WHAT YOU NEED TO DO: Return every line of the records that includes the string "Santo".

** Opening DATA TO EXAMINE block **

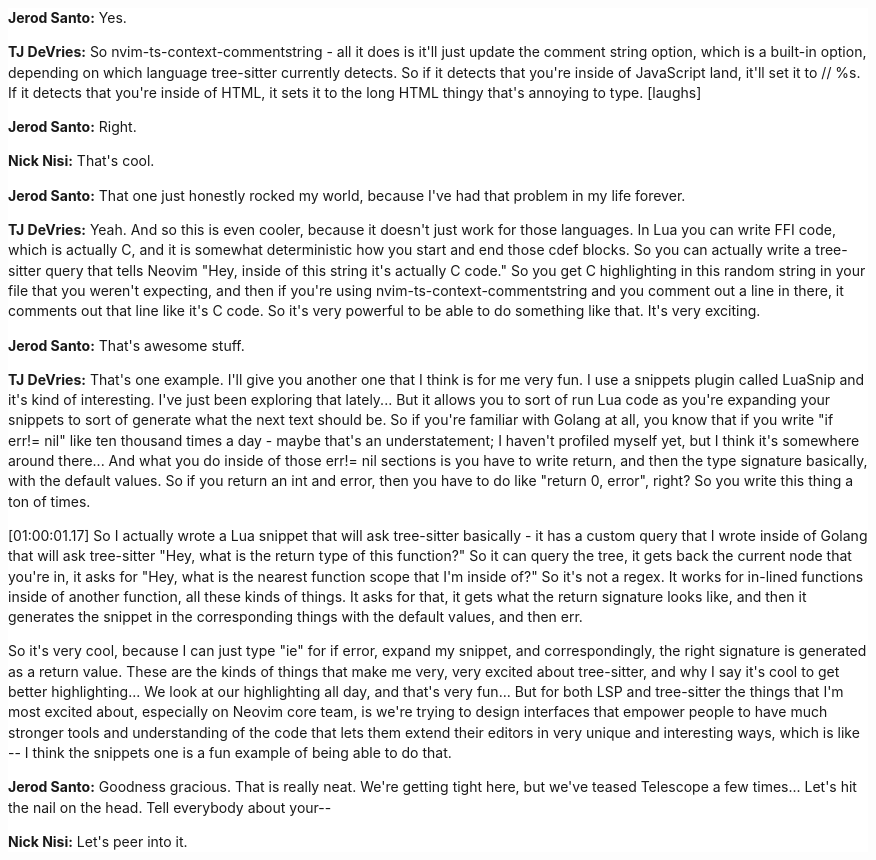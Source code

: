 **Jerod Santo:** Yes.

**TJ DeVries:** So nvim-ts-context-commentstring - all it does is it'll just update the comment string option, which is a built-in option, depending on which language tree-sitter currently detects. So if it detects that you're inside of JavaScript land, it'll set it to // %s. If it detects that you're inside of HTML, it sets it to the long HTML thingy that's annoying to type. \[laughs\]

**Jerod Santo:** Right.

**Nick Nisi:** That's cool.

**Jerod Santo:** That one just honestly rocked my world, because I've had that problem in my life forever.

**TJ DeVries:** Yeah. And so this is even cooler, because it doesn't just work for those languages. In Lua you can write FFI code, which is actually C, and it is somewhat deterministic how you start and end those cdef blocks. So you can actually write a tree-sitter query that tells Neovim "Hey, inside of this string it's actually C code." So you get C highlighting in this random string in your file that you weren't expecting, and then if you're using nvim-ts-context-commentstring and you comment out a line in there, it comments out that line like it's C code. So it's very powerful to be able to do something like that. It's very exciting.

**Jerod Santo:** That's awesome stuff.

**TJ DeVries:** That's one example. I'll give you another one that I think is for me very fun. I use a snippets plugin called LuaSnip and it's kind of interesting. I've just been exploring that lately... But it allows you to sort of run Lua code as you're expanding your snippets to sort of generate what the next text should be. So if you're familiar with Golang at all, you know that if you write "if err!= nil" like ten thousand times a day - maybe that's an understatement; I haven't profiled myself yet, but I think it's somewhere around there... And what you do inside of those err!= nil sections is you have to write return, and then the type signature basically, with the default values. So if you return an int and error, then you have to do like "return 0, error", right? So you write this thing a ton of times.

\[01:00:01.17\] So I actually wrote a Lua snippet that will ask tree-sitter basically - it has a custom query that I wrote inside of Golang that will ask tree-sitter "Hey, what is the return type of this function?" So it can query the tree, it gets back the current node that you're in, it asks for "Hey, what is the nearest function scope that I'm inside of?" So it's not a regex. It works for in-lined functions inside of another function, all these kinds of things. It asks for that, it gets what the return signature looks like, and then it generates the snippet in the corresponding things with the default values, and then err.

So it's very cool, because I can just type "ie" for if error, expand my snippet, and correspondingly, the right signature is generated as a return value. These are the kinds of things that make me very, very excited about tree-sitter, and why I say it's cool to get better highlighting... We look at our highlighting all day, and that's very fun... But for both LSP and tree-sitter the things that I'm most excited about, especially on Neovim core team, is we're trying to design interfaces that empower people to have much stronger tools and understanding of the code that lets them extend their editors in very unique and interesting ways, which is like -- I think the snippets one is a fun example of being able to do that.

**Jerod Santo:** Goodness gracious. That is really neat. We're getting tight here, but we've teased Telescope a few times... Let's hit the nail on the head. Tell everybody about your--

**Nick Nisi:** Let's peer into it.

** Closing DATA TO EXAMINE block **

EXERCISE OUTPUT:
: **Jerod Santo:** Yes.
**Jerod Santo:** Right.
**Jerod Santo:** That one just honestly rocked my world, because I've had that problem in my life forever.
**Jerod Santo:** That's awesome stuff.
**Jerod Santo:** Goodness gracious. That is really neat. We're getting tight here, but we've teased Telescope a few times... Let's hit the nail on the head. Tell everybody about your--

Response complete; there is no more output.